Collected data
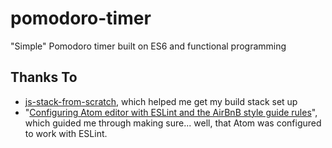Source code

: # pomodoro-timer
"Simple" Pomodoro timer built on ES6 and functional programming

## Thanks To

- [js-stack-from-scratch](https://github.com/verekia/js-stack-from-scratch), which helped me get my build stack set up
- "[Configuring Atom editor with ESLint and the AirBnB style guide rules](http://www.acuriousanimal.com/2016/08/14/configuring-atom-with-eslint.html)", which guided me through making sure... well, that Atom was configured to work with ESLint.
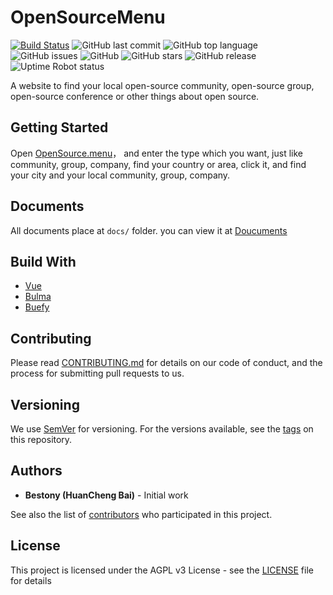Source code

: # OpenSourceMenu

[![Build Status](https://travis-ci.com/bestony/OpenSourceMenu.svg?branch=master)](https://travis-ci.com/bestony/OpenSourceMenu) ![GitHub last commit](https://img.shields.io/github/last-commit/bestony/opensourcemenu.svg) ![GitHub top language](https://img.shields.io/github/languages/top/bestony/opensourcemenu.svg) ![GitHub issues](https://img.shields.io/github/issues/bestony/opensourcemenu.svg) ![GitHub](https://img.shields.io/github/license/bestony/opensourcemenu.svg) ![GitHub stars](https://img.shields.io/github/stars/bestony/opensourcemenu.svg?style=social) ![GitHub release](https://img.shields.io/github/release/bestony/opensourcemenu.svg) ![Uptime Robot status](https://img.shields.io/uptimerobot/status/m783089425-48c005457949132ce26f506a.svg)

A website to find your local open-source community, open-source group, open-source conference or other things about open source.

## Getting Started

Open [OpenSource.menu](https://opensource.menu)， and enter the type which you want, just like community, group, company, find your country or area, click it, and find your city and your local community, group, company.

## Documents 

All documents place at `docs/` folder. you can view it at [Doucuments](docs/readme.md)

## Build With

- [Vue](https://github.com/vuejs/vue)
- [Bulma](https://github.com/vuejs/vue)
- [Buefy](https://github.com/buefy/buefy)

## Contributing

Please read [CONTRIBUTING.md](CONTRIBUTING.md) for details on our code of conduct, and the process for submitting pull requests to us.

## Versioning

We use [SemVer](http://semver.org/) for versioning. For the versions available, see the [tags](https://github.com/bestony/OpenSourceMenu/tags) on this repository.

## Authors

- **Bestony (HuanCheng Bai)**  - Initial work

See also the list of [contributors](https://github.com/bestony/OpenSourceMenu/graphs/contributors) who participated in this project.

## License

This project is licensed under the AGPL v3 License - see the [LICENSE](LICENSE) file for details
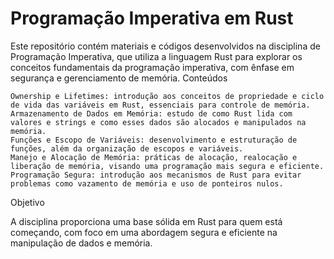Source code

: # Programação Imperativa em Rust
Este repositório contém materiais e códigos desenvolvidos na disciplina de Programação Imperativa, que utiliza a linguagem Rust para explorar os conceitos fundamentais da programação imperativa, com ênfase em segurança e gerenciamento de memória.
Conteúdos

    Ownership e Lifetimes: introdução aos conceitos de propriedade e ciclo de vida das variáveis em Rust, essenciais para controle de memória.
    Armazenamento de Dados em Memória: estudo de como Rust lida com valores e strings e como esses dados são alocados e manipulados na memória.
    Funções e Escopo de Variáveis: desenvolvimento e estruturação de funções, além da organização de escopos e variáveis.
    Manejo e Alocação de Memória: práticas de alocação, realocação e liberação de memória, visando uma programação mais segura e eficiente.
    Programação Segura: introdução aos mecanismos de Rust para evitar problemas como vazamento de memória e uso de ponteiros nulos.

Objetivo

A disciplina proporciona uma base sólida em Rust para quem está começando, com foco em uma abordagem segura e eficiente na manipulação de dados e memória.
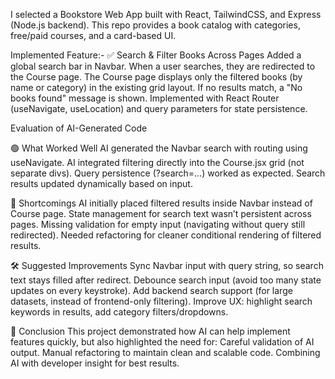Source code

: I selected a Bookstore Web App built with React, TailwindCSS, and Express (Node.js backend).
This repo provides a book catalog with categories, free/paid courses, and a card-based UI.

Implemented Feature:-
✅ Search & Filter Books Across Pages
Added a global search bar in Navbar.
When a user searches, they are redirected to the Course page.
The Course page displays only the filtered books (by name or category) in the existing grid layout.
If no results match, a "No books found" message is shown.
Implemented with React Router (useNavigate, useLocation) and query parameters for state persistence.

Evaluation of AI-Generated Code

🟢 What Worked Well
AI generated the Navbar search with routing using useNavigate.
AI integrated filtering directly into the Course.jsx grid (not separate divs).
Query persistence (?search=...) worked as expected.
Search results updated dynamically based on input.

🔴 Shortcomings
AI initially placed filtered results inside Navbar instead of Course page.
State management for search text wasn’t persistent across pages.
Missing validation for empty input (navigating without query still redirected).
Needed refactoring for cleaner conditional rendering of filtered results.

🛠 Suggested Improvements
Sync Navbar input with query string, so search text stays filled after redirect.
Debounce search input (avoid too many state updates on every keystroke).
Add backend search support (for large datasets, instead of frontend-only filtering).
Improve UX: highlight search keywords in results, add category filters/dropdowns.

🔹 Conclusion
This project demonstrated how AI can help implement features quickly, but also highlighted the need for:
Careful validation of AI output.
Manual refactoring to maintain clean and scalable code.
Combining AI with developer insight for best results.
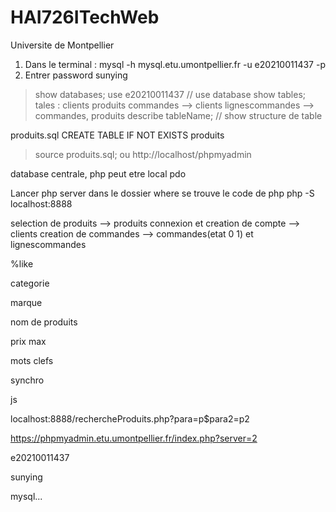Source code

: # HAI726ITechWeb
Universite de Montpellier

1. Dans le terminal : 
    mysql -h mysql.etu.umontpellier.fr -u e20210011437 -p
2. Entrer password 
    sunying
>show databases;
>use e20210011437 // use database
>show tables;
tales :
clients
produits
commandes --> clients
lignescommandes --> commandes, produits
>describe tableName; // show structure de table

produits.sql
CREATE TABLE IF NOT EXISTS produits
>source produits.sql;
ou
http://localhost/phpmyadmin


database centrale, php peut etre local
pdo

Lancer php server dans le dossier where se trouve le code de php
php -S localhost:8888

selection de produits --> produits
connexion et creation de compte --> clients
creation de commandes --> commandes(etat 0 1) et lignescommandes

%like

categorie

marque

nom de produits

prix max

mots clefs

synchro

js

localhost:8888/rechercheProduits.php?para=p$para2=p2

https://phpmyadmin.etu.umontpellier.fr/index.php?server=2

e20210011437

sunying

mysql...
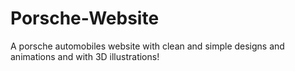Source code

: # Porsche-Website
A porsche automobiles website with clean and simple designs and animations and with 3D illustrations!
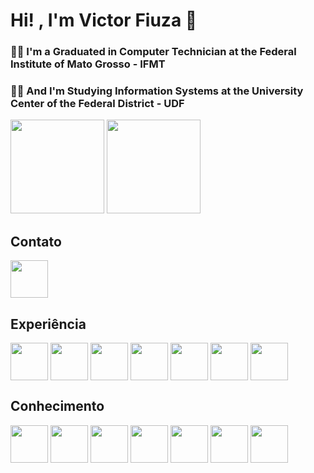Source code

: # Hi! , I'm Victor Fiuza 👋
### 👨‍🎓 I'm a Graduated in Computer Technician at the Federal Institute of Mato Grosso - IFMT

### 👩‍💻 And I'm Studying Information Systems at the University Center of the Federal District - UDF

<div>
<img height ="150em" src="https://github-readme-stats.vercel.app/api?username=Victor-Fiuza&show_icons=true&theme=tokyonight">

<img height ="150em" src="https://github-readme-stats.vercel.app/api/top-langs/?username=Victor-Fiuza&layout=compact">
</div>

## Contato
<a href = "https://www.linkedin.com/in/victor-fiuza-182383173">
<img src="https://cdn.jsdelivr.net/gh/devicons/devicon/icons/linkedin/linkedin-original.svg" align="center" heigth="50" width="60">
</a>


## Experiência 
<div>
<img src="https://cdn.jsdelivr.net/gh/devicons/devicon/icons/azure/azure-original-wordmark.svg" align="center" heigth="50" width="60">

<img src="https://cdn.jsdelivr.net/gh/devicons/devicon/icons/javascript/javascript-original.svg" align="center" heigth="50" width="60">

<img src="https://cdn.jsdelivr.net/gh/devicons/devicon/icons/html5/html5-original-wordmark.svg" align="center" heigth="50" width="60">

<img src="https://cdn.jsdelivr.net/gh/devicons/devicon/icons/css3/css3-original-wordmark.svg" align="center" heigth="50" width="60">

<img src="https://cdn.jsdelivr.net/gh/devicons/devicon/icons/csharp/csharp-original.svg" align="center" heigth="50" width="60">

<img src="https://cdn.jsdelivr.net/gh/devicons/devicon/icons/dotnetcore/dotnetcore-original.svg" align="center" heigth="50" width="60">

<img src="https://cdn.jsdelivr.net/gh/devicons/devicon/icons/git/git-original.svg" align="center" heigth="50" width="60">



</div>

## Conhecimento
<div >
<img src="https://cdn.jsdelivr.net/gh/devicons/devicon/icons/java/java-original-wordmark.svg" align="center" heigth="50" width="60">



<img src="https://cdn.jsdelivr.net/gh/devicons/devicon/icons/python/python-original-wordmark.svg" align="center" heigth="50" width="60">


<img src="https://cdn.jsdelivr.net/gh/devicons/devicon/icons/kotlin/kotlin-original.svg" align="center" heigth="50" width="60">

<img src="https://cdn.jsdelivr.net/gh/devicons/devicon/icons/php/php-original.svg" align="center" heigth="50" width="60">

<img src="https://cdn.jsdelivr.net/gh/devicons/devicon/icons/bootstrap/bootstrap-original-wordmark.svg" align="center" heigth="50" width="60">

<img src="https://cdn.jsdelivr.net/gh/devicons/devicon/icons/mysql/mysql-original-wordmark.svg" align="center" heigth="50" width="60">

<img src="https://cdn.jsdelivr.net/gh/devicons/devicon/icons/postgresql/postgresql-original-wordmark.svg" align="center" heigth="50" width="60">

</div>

▶ [WHAT TO PRODUCE]
The count of lines above that contain "project" is all that should be given.

▶ [RESULT OF THE EXERCISE]
3